### Work to complete:
Every line of the entries below from the one containing "## Requirements" to the one containing "Register candidates |", both ends included, must be written out exactly. No other line belongs in the answer.

### Given data:
================================
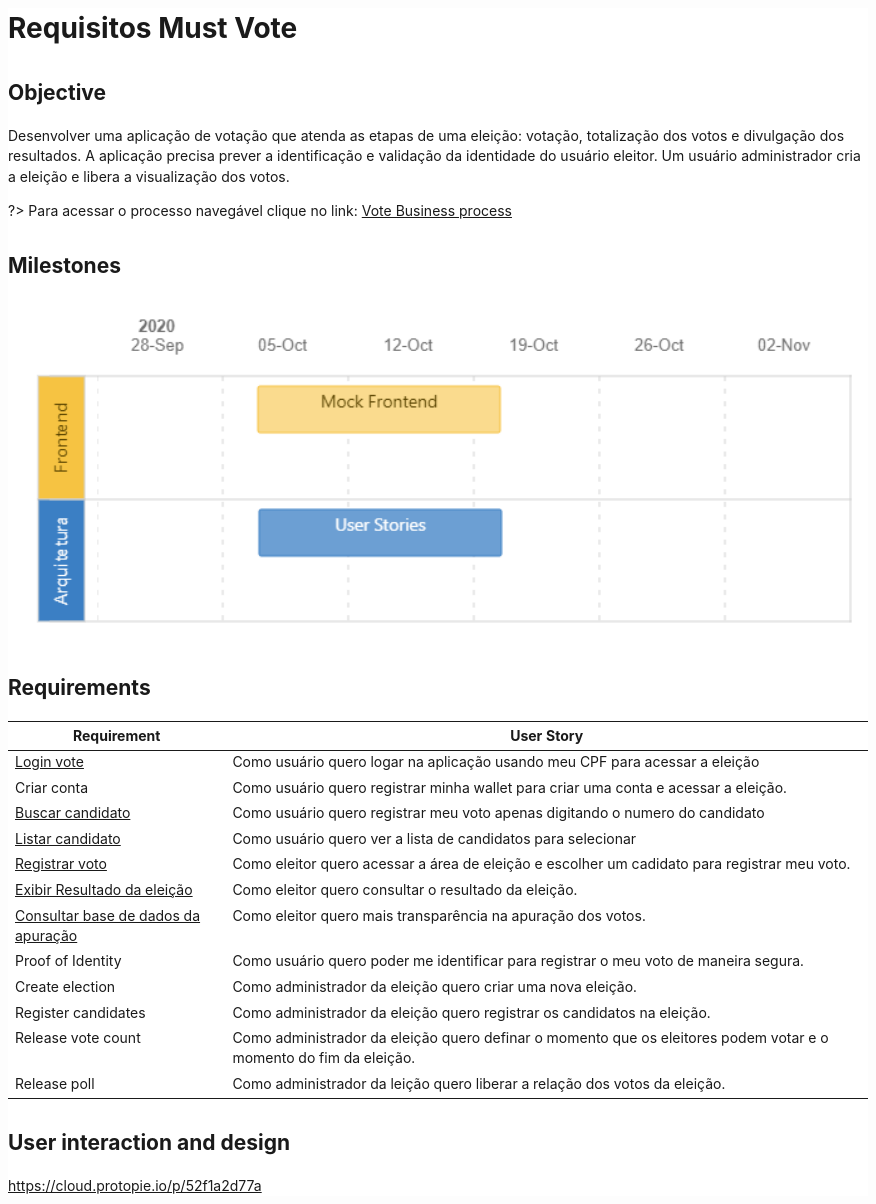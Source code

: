 # Requisitos Must Vote

## Objective

Desenvolver uma aplicação de votação que atenda as etapas de uma eleição: votação, totalização dos votos e divulgação dos resultados. A aplicação precisa prever a identificação e validação da identidade do usuário eleitor. Um usuário administrador cria a eleição e libera a visualização dos votos.

?> Para acessar o processo navegável clique no link:
[Vote Business process](https://must-blockchain.github.io/MustVote/BusinessArchitecture/index.html#list)

## Milestones

<p align="center">
 <img width=100% src="img/Milestones.png">
</p>

## Requirements

| Requirement | User Story |
| ----------- | ---------- |
| [Login vote](UserStories/Login.md) | Como usuário quero logar na aplicação usando meu CPF para acessar a eleição |
| Criar conta | Como usuário quero registrar minha wallet para criar uma conta e acessar a eleição. |
| [Buscar candidato](UserStories/BuscarCandidato.md) | Como usuário quero registrar meu voto apenas digitando o numero do candidato |
| [Listar candidato](UserStories/ListarCandidato.md) | Como usuário quero ver a lista de candidatos para selecionar |
| [Registrar voto](UserStories/RegistrarVoto.md) | Como eleitor quero acessar a área de eleição e escolher um cadidato para registrar meu voto. |
| [Exibir Resultado da eleição](UserStories/ExibirResultado.md) | Como eleitor quero consultar o resultado da eleição. |
| [Consultar base de dados da apuração](UserStories/ConsultarApuracao.md) | Como eleitor quero mais transparência na apuração dos votos. |
| Proof of Identity | Como usuário quero poder me identificar para registrar o meu voto de maneira segura. |
| Create election | Como administrador da eleição quero criar uma nova eleição. |
| Register candidates | Como administrador da eleição quero registrar os candidatos na eleição.  |
| Release vote count | Como administrador da eleição quero definar o momento que os eleitores podem votar e o momento do fim da eleição. |
| Release poll | Como administrador da leição quero liberar a relação dos votos da eleição. |

## User interaction and design

 https://cloud.protopie.io/p/52f1a2d77a
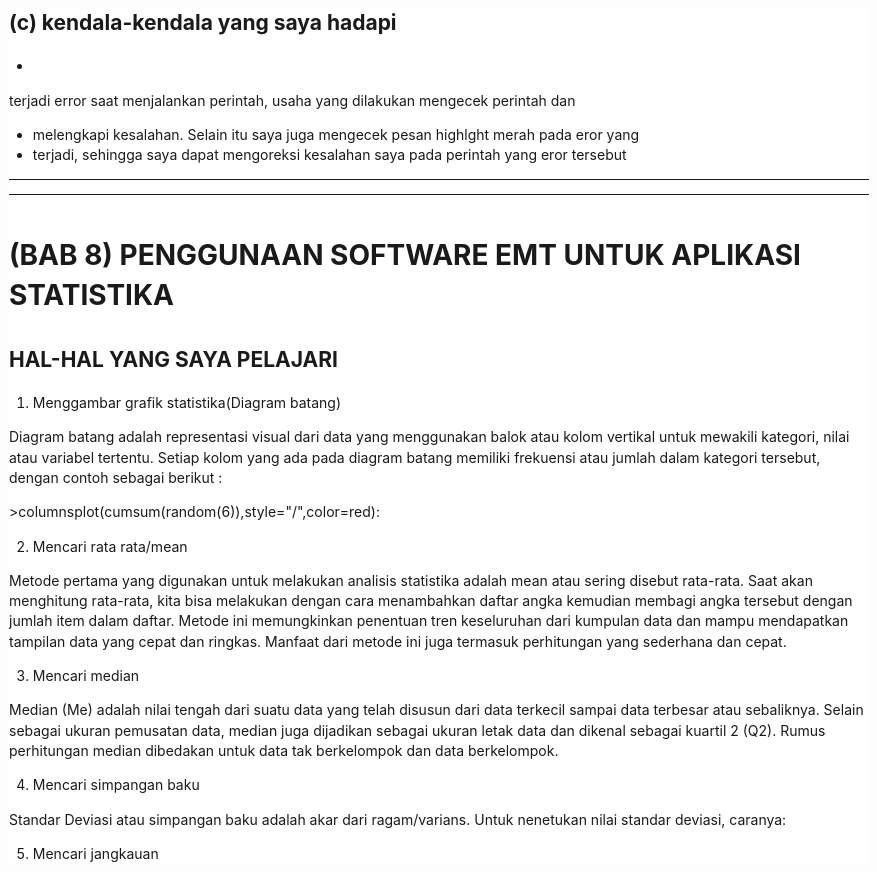 
## (c) kendala-kendala yang saya hadapi 

* 
terjadi error saat menjalankan perintah, usaha yang dilakukan mengecek perintah dan
* melengkapi kesalahan. Selain itu saya juga mengecek pesan highlght merah pada eror yang
* terjadi, sehingga saya dapat mengoreksi kesalahan saya pada perintah yang eror tersebut


---

---

# (BAB 8) PENGGUNAAN SOFTWARE EMT UNTUK APLIKASI STATISTIKA

## HAL-HAL YANG SAYA PELAJARI

1. Menggambar grafik statistika(Diagram batang)


Diagram batang adalah representasi visual dari data yang menggunakan balok atau kolom
vertikal untuk mewakili kategori, nilai atau variabel tertentu. Setiap kolom yang ada pada
diagram  batang memiliki frekuensi atau jumlah dalam kategori tersebut, dengan contoh sebagai
berikut :


\>columnsplot(cumsum(random(6)),style="/",color=red):


2. Mencari rata rata/mean


Metode pertama yang digunakan untuk melakukan analisis statistika
adalah mean atau sering disebut rata-rata. Saat akan menghitung
rata-rata, kita bisa melakukan dengan cara menambahkan daftar angka
kemudian membagi angka tersebut dengan jumlah item dalam daftar.
Metode ini memungkinkan penentuan tren keseluruhan dari kumpulan data
dan mampu mendapatkan tampilan data yang cepat dan ringkas. Manfaat
dari metode ini juga termasuk perhitungan yang sederhana dan cepat.


3. Mencari median


Median (Me) adalah nilai tengah dari suatu data yang telah disusun
dari data terkecil sampai data terbesar atau sebaliknya. Selain
sebagai ukuran pemusatan data, median juga dijadikan sebagai ukuran
letak data dan dikenal sebagai kuartil 2 (Q2). Rumus perhitungan
median dibedakan untuk data tak berkelompok dan data berkelompok.


4. Mencari simpangan baku


Standar Deviasi atau simpangan baku adalah akar dari ragam/varians.
Untuk nenetukan nilai standar deviasi, caranya:


5. Mencari jangkauan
================================
### Response to the exercise:
## Requirements

| Requirement | User Story |
| ----------- | ---------- |
| [Login vote](UserStories/Login.md) | Como usuário quero logar na aplicação usando meu CPF para acessar a eleição |
| Criar conta | Como usuário quero registrar minha wallet para criar uma conta e acessar a eleição. |
| [Buscar candidato](UserStories/BuscarCandidato.md) | Como usuário quero registrar meu voto apenas digitando o numero do candidato |
| [Listar candidato](UserStories/ListarCandidato.md) | Como usuário quero ver a lista de candidatos para selecionar |
| [Registrar voto](UserStories/RegistrarVoto.md) | Como eleitor quero acessar a área de eleição e escolher um cadidato para registrar meu voto. |
| [Exibir Resultado da eleição](UserStories/ExibirResultado.md) | Como eleitor quero consultar o resultado da eleição. |
| [Consultar base de dados da apuração](UserStories/ConsultarApuracao.md) | Como eleitor quero mais transparência na apuração dos votos. |
| Proof of Identity | Como usuário quero poder me identificar para registrar o meu voto de maneira segura. |
| Create election | Como administrador da eleição quero criar uma nova eleição. |
| Register candidates | Como administrador da eleição quero registrar os candidatos na eleição.  |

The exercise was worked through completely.